[Rendered images with source text]

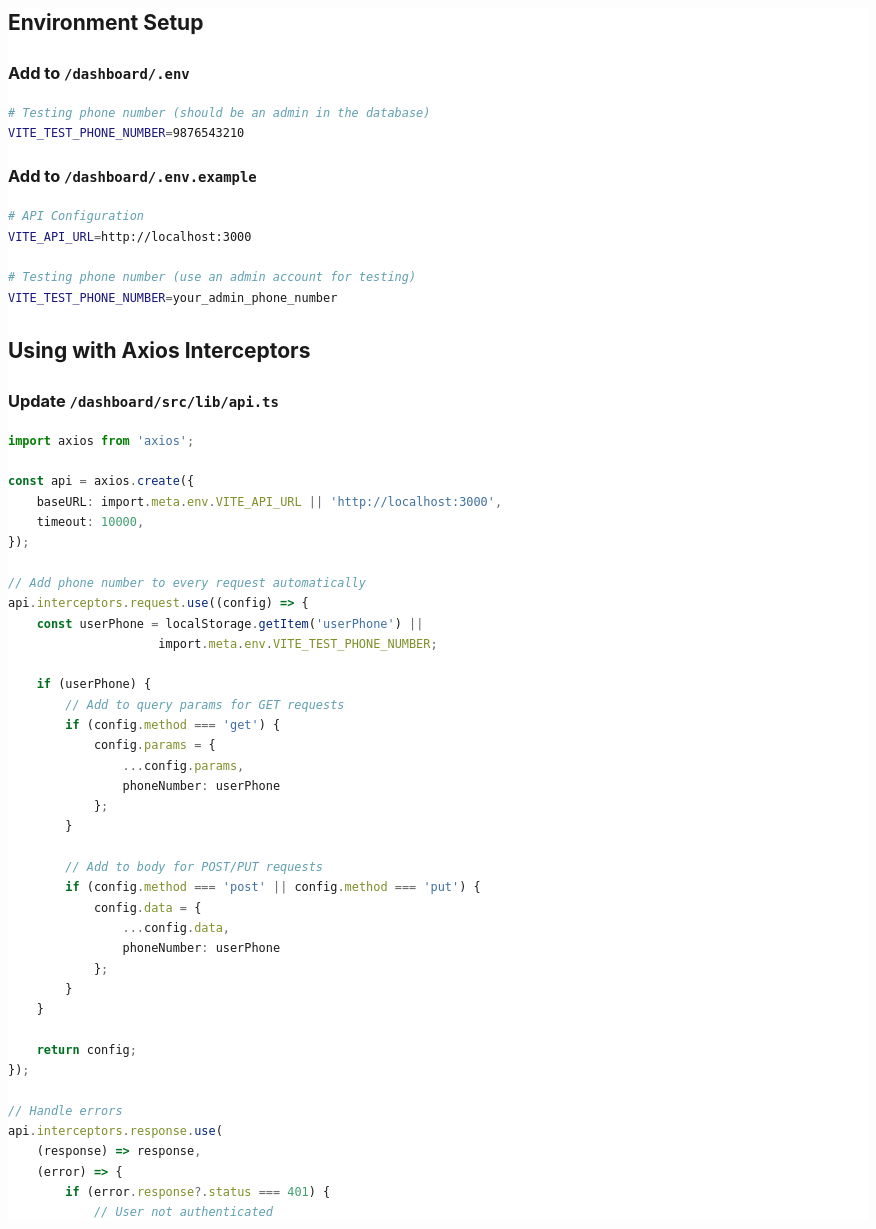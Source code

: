 ## Environment Setup

### Add to `/dashboard/.env`

```bash
# Testing phone number (should be an admin in the database)
VITE_TEST_PHONE_NUMBER=9876543210
```

### Add to `/dashboard/.env.example`

```bash
# API Configuration
VITE_API_URL=http://localhost:3000

# Testing phone number (use an admin account for testing)
VITE_TEST_PHONE_NUMBER=your_admin_phone_number
```

## Using with Axios Interceptors

### Update `/dashboard/src/lib/api.ts`

```typescript
import axios from 'axios';

const api = axios.create({
    baseURL: import.meta.env.VITE_API_URL || 'http://localhost:3000',
    timeout: 10000,
});

// Add phone number to every request automatically
api.interceptors.request.use((config) => {
    const userPhone = localStorage.getItem('userPhone') || 
                     import.meta.env.VITE_TEST_PHONE_NUMBER;
    
    if (userPhone) {
        // Add to query params for GET requests
        if (config.method === 'get') {
            config.params = {
                ...config.params,
                phoneNumber: userPhone
            };
        }
        
        // Add to body for POST/PUT requests
        if (config.method === 'post' || config.method === 'put') {
            config.data = {
                ...config.data,
                phoneNumber: userPhone
            };
        }
    }
    
    return config;
});

// Handle errors
api.interceptors.response.use(
    (response) => response,
    (error) => {
        if (error.response?.status === 401) {
            // User not authenticated
```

Exercise description
Retype each entry precisely. Skip images entirely.

Worked solution
Source code

: ## Environment Setup

### Add to `/dashboard/.env`

```bash
# Testing phone number (should be an admin in the database)
VITE_TEST_PHONE_NUMBER=9876543210
```

### Add to `/dashboard/.env.example`

```bash
# API Configuration
VITE_API_URL=http://localhost:3000

# Testing phone number (use an admin account for testing)
VITE_TEST_PHONE_NUMBER=your_admin_phone_number
```

## Using with Axios Interceptors

### Update `/dashboard/src/lib/api.ts`

```typescript
import axios from 'axios';

const api = axios.create({
    baseURL: import.meta.env.VITE_API_URL || 'http://localhost:3000',
    timeout: 10000,
});

// Add phone number to every request automatically
api.interceptors.request.use((config) => {
    const userPhone = localStorage.getItem('userPhone') || 
                     import.meta.env.VITE_TEST_PHONE_NUMBER;
    
    if (userPhone) {
        // Add to query params for GET requests
        if (config.method === 'get') {
            config.params = {
                ...config.params,
                phoneNumber: userPhone
            };
        }
        
        // Add to body for POST/PUT requests
        if (config.method === 'post' || config.method === 'put') {
            config.data = {
                ...config.data,
                phoneNumber: userPhone
            };
        }
    }
    
    return config;
});

// Handle errors
api.interceptors.response.use(
    (response) => response,
    (error) => {
        if (error.response?.status === 401) {
            // User not authenticated
```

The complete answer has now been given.